A user unwittingly adds a URL and specifies the IP address (e.g., http://220.127.116.11/) on the form, which is allowed by ATS even if it’s not encrypted. The user then accesses the URL from an insecure network, such as a mall WiFi. Because the traffic is not encrypted, a malicious user who is able to capture the network traffic is able to access all data sent to the server, including basic auth credentials, which in turn enable the attacker to recover all sensitive data stored on the WebDAV server that is accessible to the compromised user.
Check your apps!
Now that Apple has forced encryption to .local and IP addresses, developers should check that their app continues to work if they rely on those addresses.
As part of the disclosure process, we reported the vulnerabilities to Apple first.

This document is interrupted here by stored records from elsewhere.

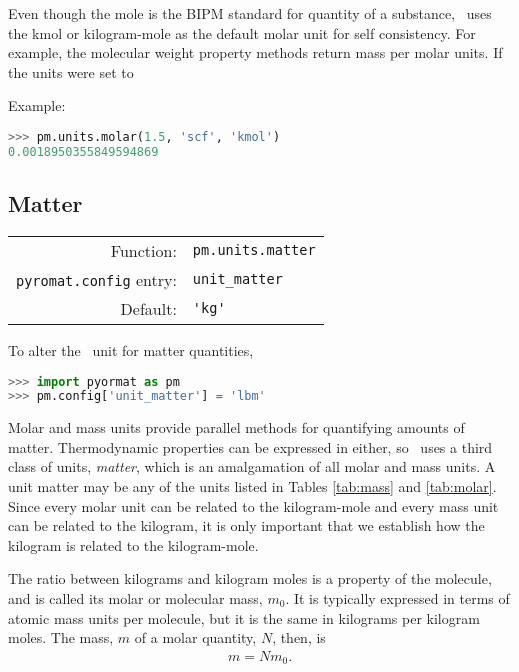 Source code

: Even though the mole is the BIPM standard for quantity of a substance, \PM\ uses the kmol or kilogram-mole as the default molar unit for self consistency.  For example, the molecular weight property methods return mass per molar units.  If the units were set to 


Example:
\begin{lstlisting}[language=Python]
>>> pm.units.molar(1.5, 'scf', 'kmol')
0.0018950355849594869
\end{lstlisting}


%
%

\subsection{Matter}\label{sec:units:matter}

\begin{tabular}{rl}
\hline
Function: & \verb|pm.units.matter|\\
\verb|pyromat.config| entry: & \verb|unit_matter|\\
Default: & \verb|'kg'|\\
\hline
\end{tabular}
\vspace{1em}

To alter the \PM\ unit for matter quantities,
\begin{lstlisting}[language=Python]
>>> import pyormat as pm
>>> pm.config['unit_matter'] = 'lbm'
\end{lstlisting}

Molar and mass units provide parallel methods for quantifying amounts of matter.  Thermodynamic properties can be expressed in either, so \PM\ uses a third class of units, \emph{matter}, which is an amalgamation of all molar and mass units.  A unit matter may be any of the units listed in Tables \ref{tab:mass} and \ref{tab:molar}.  Since every molar unit can be related to the kilogram-mole and every mass unit can be related to the kilogram, it is only important that we establish how the kilogram is related to the kilogram-mole.

The ratio between kilograms and kilogram moles is a property of the molecule, and is called its molar or molecular mass, $m_0$.  It is typically expressed in terms of atomic mass units per molecule, but it is the same in kilograms per kilogram moles.  The mass, $m$ of a molar quantity, $N$, then, is
\begin{align}
m = N m_0.
\end{align}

The timeline of disclosure is provided below:
- October 21, 2022: Discovered ATS vulnerability.
- November 3, 2022: Disclosed the vulnerability to Apple and communicated that we planned to publicly disclose on December 5.
- November 14, 2022: Apple requested delay to February 2023; we requested details about why the delay was necessary.
- November 16, 2022: Agreed to delay after Apple explained their internal testing and validation processes.
- November 28, 2022: Requested a status update from Apple.
- November 29, 2022: Apple confirmed that they were still investigating the vulnerability.
- December 9, 2022: Apple confirmed and continued investigation.
- January 31, 2023: Delayed release due to potential impact to apps/developers.
- March 31, 2023: Requested a status update from Apple.
- April 10, 2023: Apple indicated they were preparing an update regarding the remediation timeline.
- April 18, 2023: Fix indicated that a fix would be ready for post-WWDC beta release.
- September 18, 2023: Apple published an advisory confirming that CVE-2023-38596 had been fixed.